Read this before docs/engine-performance.md if words like "hot path," "allocation," and "throughput" still feel abstract.
What performance means here
For this repo, performance mostly means:
- how much work the engine does per order
- how much memory it allocates while doing that work
- which data structures help or hurt under load
You do not need advanced math to follow this.
Three words to know first
Hot path
The hot path is the code that runs most often or matters most for speed.
In this project, that usually means:
- validate
- inspect best price
- match
- update state
- return results
Allocation
An allocation means the program asks for heap memory.
Allocations are not always bad. They just matter because repeated allocations can add overhead.
Throughput
Throughput means how much work can be completed over time.
For this repo, think:
- how many orders can this path process efficiently?
What is cheap vs expensive in this engine
Usually cheaper:
- copying small value types like
PriceorOrderId - reading the best price from the edge of a
BTreeMap - popping the head of a price level
Usually more expensive:
- creating lots of result objects
- building event vectors
- cloning
MarketIdinto trades - doing more bookkeeping on every mutation
- walking large parts of the book for invariant checks
Why benchmarks matter
Your intuition will often be wrong.
That is normal.
A change can:
- improve one microcase
- hurt the main engine
- look cleaner but run slower
- look more advanced but allocate more
This project already hit that exact situation.
So the rule is:
measure first, trust the benchmark, then decide.
The key beginner lesson
Do not think of performance as "make everything faster."
Think of it as:
- find the expensive path
- form a concrete hypothesis
- measure the result
- keep or reject the change
That is the habit you want to learn from this repo.
What to focus on when reading the performance docs
Look for answers to these questions:
- What code runs for every accepted order?

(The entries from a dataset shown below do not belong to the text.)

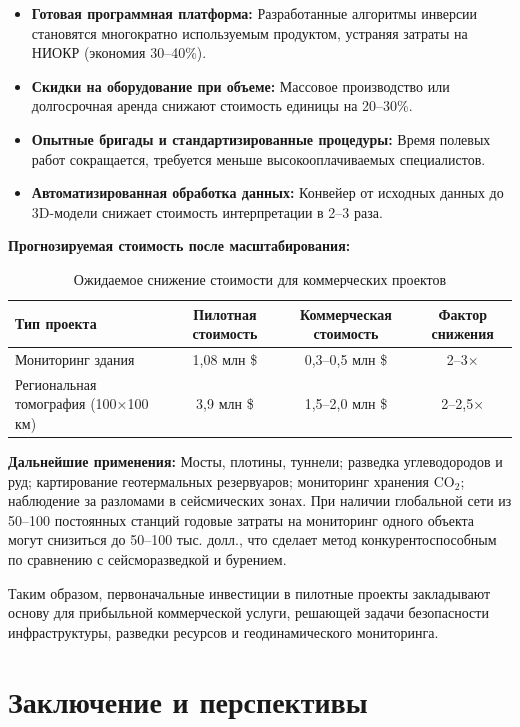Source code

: \documentclass[12pt,a4paper]{article}
\theoremstyle{remark}
\begin{document}
	\begin{itemize}
		\item \textbf{Готовая программная платформа:} Разработанные алгоритмы инверсии становятся многократно используемым продуктом, устраняя затраты на НИОКР (экономия 30–40\%).
		\item \textbf{Скидки на оборудование при объеме:} Массовое производство или долгосрочная аренда снижают стоимость единицы на 20–30\%.
		\item \textbf{Опытные бригады и стандартизированные процедуры:} Время полевых работ сокращается, требуется меньше высокооплачиваемых специалистов.
		\item \textbf{Автоматизированная обработка данных:} Конвейер от исходных данных до 3D-модели снижает стоимость интерпретации в 2–3 раза.
	\end{itemize}
	
	\textbf{Прогнозируемая стоимость после масштабирования:}
	
	\begin{table}[htbp]
		\centering
		\caption{Ожидаемое снижение стоимости для коммерческих проектов}
		\label{tab:scaling}
		\begin{tabular}{lccc}
			\toprule
			\textbf{Тип проекта} & \textbf{Пилотная стоимость} & \textbf{Коммерческая стоимость} & \textbf{Фактор снижения} \\
			\midrule
			Мониторинг здания & 1,08 млн \$ & 0,3–0,5 млн \$ & 2–3× \\
			Региональная томография (100×100 км) & 3,9 млн \$ & 1,5–2,0 млн \$ & 2–2,5× \\
			\bottomrule
		\end{tabular}
	\end{table}
	
	\textbf{Дальнейшие применения:} Мосты, плотины, туннели; разведка углеводородов и руд; картирование геотермальных резервуаров; мониторинг хранения CO$_2$; наблюдение за разломами в сейсмических зонах. При наличии глобальной сети из 50–100 постоянных станций годовые затраты на мониторинг одного объекта могут снизиться до 50–100 тыс. долл., что сделает метод конкурентоспособным по сравнению с сейсморазведкой и бурением.
	
	Таким образом, первоначальные инвестиции в пилотные проекты закладывают основу для прибыльной коммерческой услуги, решающей задачи безопасности инфраструктуры, разведки ресурсов и геодинамического мониторинга.
	
	\section{Заключение и перспективы}
	\label{sec:conclusion}
	
\end{document}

- What work happens only for rich results?
- What work happens only because of safety checks?
- Which structure was chosen for clarity, and which for speed?
- Which optimization ideas failed?
What not to do while learning performance
Do not immediately chase:
- lock-free ideas
- async ideas
- OS tuning
- network tuning
- exotic low-level containers
Those may matter later, but they are not the first lesson of this project.
The first lesson is:
understand the current cost model before trying to replace it.